**YOUR TASK:**
Which lines have the string "Generating"? Copy all of them from the entries below.

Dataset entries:
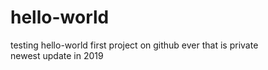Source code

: # hello-world
testing hello-world
first project on github ever that is private\
newest update in 2019
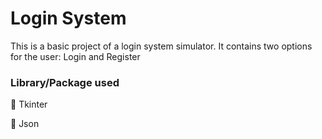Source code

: # Login System

This is a basic project of a login system simulator. It contains two options for the user: Login and Register

### Library/Package used

🔸 Tkinter</p>
🔸 Json
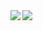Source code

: <a href="https://github.com/anuraghazra/github-readme-stats">
  <img align="left" src="https://github-readme-stats.vercel.app/api?username=787B-R26B&count_private=true&show_icons=true&theme=github_dark_dimmed" />
</a>
<a href="https://github.com/anuraghazra/github-readme-stats">
  <img align="left" src="https://github-readme-stats.vercel.app/api/top-langs/?username=787B-R26B&theme=github_dark_dimmed&layout=compact" />
</a>
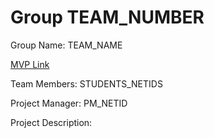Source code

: # Group TEAM_NUMBER
Group Name: TEAM_NAME

[MVP Link](https://docs.google.com/document/d/1VPWo5jx0B5N0CzucRzNrs_EWSetngMVDkq2TIBKeLbA/edit?usp=sharing)

Team Members: STUDENTS_NETIDS

Project Manager: PM_NETID

Project Description: 
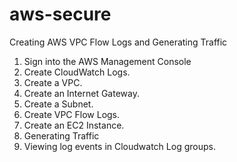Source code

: # aws-secure

Creating AWS VPC Flow Logs and Generating Traffic   


1. Sign into the AWS Management Console
2. Create CloudWatch Logs.
3. Create a VPC.
4. Create an Internet Gateway.
5. Create a Subnet.
6. Create VPC Flow Logs.
7. Create an EC2 Instance.
8. Generating Traffic
9. Viewing log events in Cloudwatch Log groups.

**SOLUTION FOR THIS TASK:**
Creating AWS VPC Flow Logs and Generating Traffic   
8. Generating Traffic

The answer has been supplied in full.